You may discuss problems with other students in the class. However, each student must write up his or her own solution to each problem independently. That is, while you may formulate the solutions to problems in collaboration with classmates, you must be able to articulate the solutions on your own.
Problem 1 Consider an inverted file of occurrence lists accessed through a B+ tree on the index terms. Each leaf of the B+ tree holds a sublist of alphabetically consecutive index terms, and, with each term, a pointer to the list of occurrences within documents for that term. Suppose there are 16 million index terms for a collection of 32 million documents of total size 200 gigabytes. We would like each internal node of the B+ tree and each leaf of the B+ tree to fit in one 8-kilobyte page of the file system.
Part a Recall that a B+ tree has a parameter m called the order of the tree, and each internal node of a B+ tree has between m and 2m children (except the root, which has between 2 and 2m). Find a value for the order m of the B+ tree so that one 8 kilobyte page can be assigned to each internal node and leaf, and so that an internal node will fill, but not overflow, its page when it has 2m children. Assume that each index term is represented using 8 bytes. If you need to make additional assumptions, state what assumptions you are making.
Part b For your m of Part a, what is the estimated height of the B+ tree?
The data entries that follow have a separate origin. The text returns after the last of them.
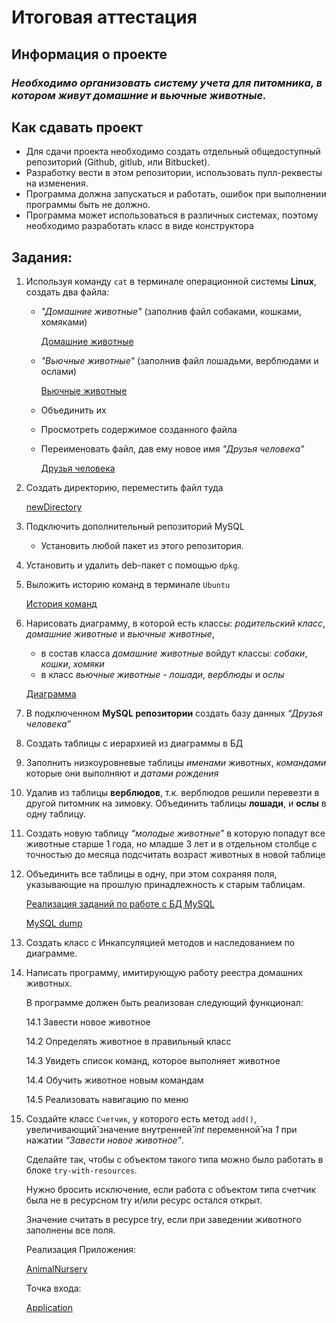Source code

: # Итоговая аттестация

## Информация о проекте

### *Необходимо организовать систему учета для питомника, в котором живут домашние и вьючные животные.*

## Как сдавать проект

* Для сдачи проекта необходимо создать отдельный общедоступный репозиторий (Github, gitlub, или Bitbucket).
* Разработку вести в этом репозитории, использовать пулл-реквесты на изменения. 
* Программа должна запускаться и работать, ошибок при выполнении программы быть не должно.
* Программа может использоваться в различных системах, поэтому необходимо разработать класс в виде конструктора

## Задания:

1. Используя команду `cat` в терминале операционной системы **Linux**, создать два файла:
   + *"Домашние животные"* (заполнив файл собаками, кошками, хомяками)
   
     [Домашние животные](https://github.com/MikhailAkulov/First_Quarter_Final_Attestation/blob/main/linuxTasks/Домашние%20животные)

   + *"Вьючные животные"* (заполнив файл лошадьми, верблюдами и ослами) 

     [Вьючные животные](https://github.com/MikhailAkulov/First_Quarter_Final_Attestation/blob/main/linuxTasks/Вьючные%20животные) 

   + Объединить их 
   + Просмотреть содержимое созданного файла 
   + Переименовать файл, дав ему новое имя *"Друзья человека"*

     [Друзья человека](https://github.com/MikhailAkulov/First_Quarter_Final_Attestation/blob/main/linuxTasks/newDirectory/Друзья%20человека)

2. Создать директорию, переместить файл туда

   [newDirectory](https://github.com/MikhailAkulov/First_Quarter_Final_Attestation/tree/main/linuxTasks/newDirectory)

3. Подключить дополнительный репозиторий MySQL
   + Установить любой пакет из этого репозитория. 
4. Установить и удалить deb-пакет с помощью `dpkg`. 
5. Выложить историю команд в терминале `Ubuntu`

   [История команд](https://github.com/MikhailAkulov/First_Quarter_Final_Attestation/blob/main/linuxTasks/commandsList.md)

6. Нарисовать диаграмму, в которой есть классы: *родительский класс*, *домашние животные* и *вьючные животные*,
   + в состав класса *домашние животные* войдут классы: *собаки*, *кошки*, *хомяки* 
   + в класс *вьючные животные* - *лошади*, *верблюды* и *ослы*

   [Диаграмма](https://github.com/MikhailAkulov/First_Quarter_Final_Attestation/blob/main/UML-diagram/AnimalDiagram.png)

7. В подключенном **MySQL репозитории** создать базу данных *“Друзья человека”* 
8. Создать таблицы с иерархией из диаграммы в БД 
9. Заполнить низкоуровневые таблицы *именами* животных, *командами* которые они выполняют и *датами рождения* 
10. Удалив из таблицы **верблюдов**, т.к. верблюдов решили перевезти в другой питомник на зимовку. Объединить таблицы **лошади**, и **ослы** в одну таблицу. 
11. Создать новую таблицу *“молодые животные”* в которую попадут все животные старше 1 года, но младше 3 лет и в отдельном столбце с точностью до месяца подсчитать возраст животных в новой таблице 
12. Объединить все таблицы в одну, при этом сохраняя поля, указывающие на прошлую принадлежность к старым таблицам.

    [Реализация заданий по работе с БД MySQL](https://github.com/MikhailAkulov/First_Quarter_Final_Attestation/blob/main/linuxTasks/myDataBase/realisation.md)

    [MySQL dump](https://github.com/MikhailAkulov/First_Quarter_Final_Attestation/blob/main/linuxTasks/myDataBase/data-dump.sql)

13. Создать класс с Инкапсуляцией методов и наследованием по диаграмме. 
14. Написать программу, имитирующую работу реестра домашних животных. 

    В программе должен быть реализован следующий функционал: 

    14.1 Завести новое животное 

    14.2 Определять животное в правильный класс 

    14.3 Увидеть список команд, которое выполняет животное 

    14.4 Обучить животное новым командам 

    14.5 Реализовать навигацию по меню

15. Создайте класс `Счетчик`, у которого есть метод `add()`, увеличивающий̆ значение внутренней̆ *int* переменной̆ на *1* при нажатии *“Завести новое животное”*. 
    
    Сделайте так, чтобы с объектом такого типа можно было работать в блоке `try-with-resources`. 
    
    Нужно бросить исключение, если работа с объектом типа счетчик была не в ресурсном try и/или ресурс остался открыт. 

    Значение считать в ресурсе try, если при заведении животного заполнены все поля.
    
    Реализация Приложения:
    
    [AnimalNursery](https://github.com/MikhailAkulov/First_Quarter_Final_Attestation/tree/main/AnimalNursery/src/main/java)
    
    Точка входа:
    
    [Application](https://github.com/MikhailAkulov/First_Quarter_Final_Attestation/blob/main/AnimalNursery/src/main/java/Application.java)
Problem 2 In Problem 1, we assumed each index term was represented using 8 bytes. Clearly, many English words are longer than 8 characters, so it cannot be that the full ASCII representation is being used for each index term. Assuming the index terms are English words, what technique or techniques might be used to allow index terms to be represented in 8 bytes? For any technique you suggest, explain the costs of this technique both in preprocessing and when considering the processing of a single-word query.